Poche ore dopo la minaccia di Khamenei, le agenzie hanno battuto la notizia che in Iran è stato razionalizzato il petrolio e aumentato il prezzo della benzina. Secondo lei, le due cose sono collegate?
Suona come una conferma al fatto che quella di Khamenei è solo una frase strumentale. L’aumento del carburante e la razionalizzazione del petrolio dimostrano infatti che l’Iran deve affrontare una crisi economica interna, dovuta alle sanzioni, molto forte. Minacciare Israele può essere un modo per agire sul consenso interno.
Un’azione di propaganda per distrarre la popolazione dai guai nazionali?
Esatto. La contrapposizione con Israele è molto sentita a livello popolare, infiamma sempre gli animi. Agitando una minaccia del genere, Khamenei non fa altro che spingere la parte più radicale della popolazione verso il governo.
Eppure l’Iran con i recenti attacchi all’Arabia Saudita ha dimostrato una certa efficacia sul piano militare. E qualche settimana fa il ministro della Difesa ha dichiarato che l’Iran è in grado di “distruggere Israele nel giro di mezz’ora” grazie alla guerra asimmetrica. Cosa intendeva?
Per guerra asimmetrica si intende un conflitto nel quale le due parti usano metodologie e tecniche diverse, e di solito quella agitata dai paesi meno forti dal punto di vista militare è il terrorismo. Ma l’Iran ha solo da perdere a ipotizzare una cosa del genere dopo che Trump ha imposto nuove sanzioni e con l’Europa che volente o nolente è costretta a seguirlo. Agendo così, gli iraniani non fanno altro che tagliarsi i ponti dietro le spalle.
Nel confinante Iraq, intanto, il popolo da giorni scende in piazza contro il governo.
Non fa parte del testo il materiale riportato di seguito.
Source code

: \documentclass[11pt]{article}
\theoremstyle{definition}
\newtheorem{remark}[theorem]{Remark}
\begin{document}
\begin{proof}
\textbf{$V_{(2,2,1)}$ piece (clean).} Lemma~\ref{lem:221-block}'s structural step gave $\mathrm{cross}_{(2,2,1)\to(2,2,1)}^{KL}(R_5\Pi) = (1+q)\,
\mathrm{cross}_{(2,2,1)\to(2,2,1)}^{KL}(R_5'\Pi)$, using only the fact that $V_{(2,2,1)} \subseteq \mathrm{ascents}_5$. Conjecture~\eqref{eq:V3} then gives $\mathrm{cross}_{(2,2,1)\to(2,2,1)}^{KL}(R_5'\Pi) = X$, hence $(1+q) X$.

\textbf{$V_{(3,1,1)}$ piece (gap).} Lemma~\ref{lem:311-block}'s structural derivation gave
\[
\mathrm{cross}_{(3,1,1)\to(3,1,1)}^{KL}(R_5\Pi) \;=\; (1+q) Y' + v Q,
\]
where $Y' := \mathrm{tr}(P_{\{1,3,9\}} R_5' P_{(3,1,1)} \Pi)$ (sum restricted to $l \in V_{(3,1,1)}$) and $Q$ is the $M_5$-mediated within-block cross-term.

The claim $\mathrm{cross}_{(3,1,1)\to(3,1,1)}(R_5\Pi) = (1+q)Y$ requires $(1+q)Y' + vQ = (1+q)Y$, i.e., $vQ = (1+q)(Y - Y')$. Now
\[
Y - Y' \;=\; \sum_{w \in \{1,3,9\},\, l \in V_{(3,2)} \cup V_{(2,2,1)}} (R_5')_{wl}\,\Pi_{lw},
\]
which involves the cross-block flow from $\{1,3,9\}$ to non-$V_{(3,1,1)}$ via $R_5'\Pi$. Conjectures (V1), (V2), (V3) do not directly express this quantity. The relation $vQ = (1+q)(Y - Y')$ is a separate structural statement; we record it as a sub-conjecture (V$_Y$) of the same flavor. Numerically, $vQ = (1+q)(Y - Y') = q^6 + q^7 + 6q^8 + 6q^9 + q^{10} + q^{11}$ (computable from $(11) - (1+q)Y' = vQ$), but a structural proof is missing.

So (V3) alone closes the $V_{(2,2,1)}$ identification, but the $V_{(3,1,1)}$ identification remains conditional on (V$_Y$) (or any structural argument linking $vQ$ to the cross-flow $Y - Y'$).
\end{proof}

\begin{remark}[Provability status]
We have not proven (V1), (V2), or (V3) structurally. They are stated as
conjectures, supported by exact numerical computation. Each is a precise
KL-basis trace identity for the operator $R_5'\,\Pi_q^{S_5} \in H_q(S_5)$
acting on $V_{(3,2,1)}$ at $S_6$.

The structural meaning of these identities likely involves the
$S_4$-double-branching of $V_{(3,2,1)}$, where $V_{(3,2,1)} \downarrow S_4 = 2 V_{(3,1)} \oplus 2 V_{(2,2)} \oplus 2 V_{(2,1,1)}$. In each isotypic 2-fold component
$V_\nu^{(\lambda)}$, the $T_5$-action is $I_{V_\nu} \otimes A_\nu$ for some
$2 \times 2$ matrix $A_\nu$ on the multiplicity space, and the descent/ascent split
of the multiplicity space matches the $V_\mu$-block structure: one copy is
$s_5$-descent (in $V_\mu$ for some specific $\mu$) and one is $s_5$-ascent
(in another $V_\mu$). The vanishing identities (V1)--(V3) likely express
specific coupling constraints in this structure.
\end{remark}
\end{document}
Si corre il rischio che la situazione possa precipitare in una guerra civile?
L’Iraq si trova già in crisi, perché risente direttamente della situazione siriana. È un paese cerniera nello scontro, al momento indiretto, tra Arabia Saudita e Iran. Non dimentichiamo che in Iraq è nato l’Isis, dove nel 2014 fece la sua prima comparsa. Ci sono poi tensioni separatiste da parte dei curdi, che il governo di Baghdad non può combattere, come fa la Turchia, con la forza.
Quali sono le sue previsioni?
L’Iraq è un paese sconfitto, militarmente, e ancora in ricostruzione. C’è da sperare che non si lasci degenerare questa crisi. L’America non credo abbia interesse ad abbandonarlo a una crisi che potrebbe dare ulteriori spazi all’Iran.
In che senso?
In Iraq c’è una componente sciita importantissima, molto sensibile nei confronti dell’Iran. Qualunque sommovimento che possa toccare questa componente verrebbe visto da Teheran come un motivo per mobilitarsi. Cosa possa succedere al momento non possiamo dirlo: l’area è così complessa e agitata da tanti problemi che può portare a qualunque evoluzione.